В статье о прозе Маканина, напечатанной осенью 96-го в «Нью-Йорк тайме» в связи с выходом в США его первой переводной книги, включившей две повести одного (1991) года, отмечено: послечеховские герои поселяются в художественном пространстве Сальвадора Дали.
Один из рассказов позднего Маканина так и называется — «Сюр в Пролетарском районе».
Чужеземная приставка, ставшая у нас словечком, «сюр», придет к Маканину гораздо позже, чем упрямая суть его в высшей степени определенной манеры.
По году рождения (1937-й) Маканина можно было бы причислить к «шестидесятникам». По возрасту, но не по литературному происхождению: он не из московского или питерского круга (или кружка). Его первые опыты не были предъявлены благожелательным мэтрам, не появились в катаевской «Юности». Молодость «шестидесятников» была прекрасна и соблазнительна, несмотря на партийно-государственные окрики и разборки. Чем резче были окрики, тем отчетливее слава.
Маканину всего этого не досталось.
«Отставший» — так названа одна из маканинских повестей середины 80-х о юноше, обладающем особой одаренностью. Он — воплощенное чувствилище — каким-то внутренним слухом слышит и ощущает то, что другим недоступно. И — по-своему, конечно — отстает от них. Но и по-своему опережает, отставая. Так и Маканин: «отставший» от «шестидесятников». Но и оставшийся актуальным именно тогда, когда «шестидесятников» подвергли поколенческой «экспертизе». Впрочем, и в случае с экспертизой «отставший», можно сказать, всех опередил.
Еще в 1985-м он пишет, а журнал «Октябрь» печатает его повесть «Один и одна», вызвавшую одну из самых жарких «вокругмаканинских» дискуссий. Именно в этой повести Маканин покусился не столько на самих «шестидесятников», сколько на миф.

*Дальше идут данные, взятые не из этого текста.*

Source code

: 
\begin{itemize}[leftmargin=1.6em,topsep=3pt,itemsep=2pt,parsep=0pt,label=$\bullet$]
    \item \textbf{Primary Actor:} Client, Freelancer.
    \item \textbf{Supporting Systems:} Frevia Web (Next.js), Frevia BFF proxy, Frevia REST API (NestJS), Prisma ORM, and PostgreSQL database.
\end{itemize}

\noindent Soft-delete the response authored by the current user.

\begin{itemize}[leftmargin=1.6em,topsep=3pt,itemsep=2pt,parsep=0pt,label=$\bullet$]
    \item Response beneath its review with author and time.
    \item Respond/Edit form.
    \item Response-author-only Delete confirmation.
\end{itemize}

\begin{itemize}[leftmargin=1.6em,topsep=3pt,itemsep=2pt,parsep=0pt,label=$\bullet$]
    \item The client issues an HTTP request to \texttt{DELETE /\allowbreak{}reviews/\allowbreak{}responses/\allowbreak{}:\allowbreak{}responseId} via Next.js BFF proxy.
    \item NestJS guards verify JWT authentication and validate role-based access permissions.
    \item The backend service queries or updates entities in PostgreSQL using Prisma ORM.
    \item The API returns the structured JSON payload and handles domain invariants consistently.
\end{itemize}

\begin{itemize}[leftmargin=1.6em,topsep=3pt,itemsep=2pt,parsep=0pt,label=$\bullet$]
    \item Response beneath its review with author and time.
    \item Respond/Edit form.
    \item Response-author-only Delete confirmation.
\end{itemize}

Герою его придана типично «шестидесятническая» биография — московско-университетские бурные споры, околокомсомольские страсти, чистота помыслов и поведения, строгость начальства, ссылка-распределение в провинцию. Постаревший, полинявший «шестидесятник» никак не может расстаться с романтическими идеалами своей юности, не замечая того, сколь конфузно (маканинское словцо) и комично его поведение. Комично, конечно же, не столько из-за идеалов, сколько из-за сокрушительного результата — неспособности реализовать ничего из своих прожектов, превратить «мечты» в дело. Нет, он все такой же краснобай, уверенный в неистребимости, неисчерпаемости своей обаятельности и привлекательности (давно, увы, потерянных, растраченных), то ли играющий в «смешного чудака», то ли отчасти им являющийся, милый, «порядочный» человек, — впрочем, ведущий абсолютно бессмысленное существование, и так же бессмысленно погибающий — выкинутым из ночной электрички агрессивной молодежью. То бишь — последующим поколением не оцененный, а вытесненный, затоптанный, развенчанный, униженный и уничтоженный.
Подстать ему и «девушка его поколения», тоже до мозга костей «шестидесятница» по имени Нинель (анаграмма имени «Ленин»), отдающаяся душой театру «Современник» и вечерам поэзии Евтушенко… Чем не пара? Но они никак не могут соединиться, несмотря на то, что у них, как у разведчиков, как у настоящих «агентов» своего поколения, есть свои «пароли», свои половинки игрушки, точно сходящиеся по разлому, свои опознавательные знаки.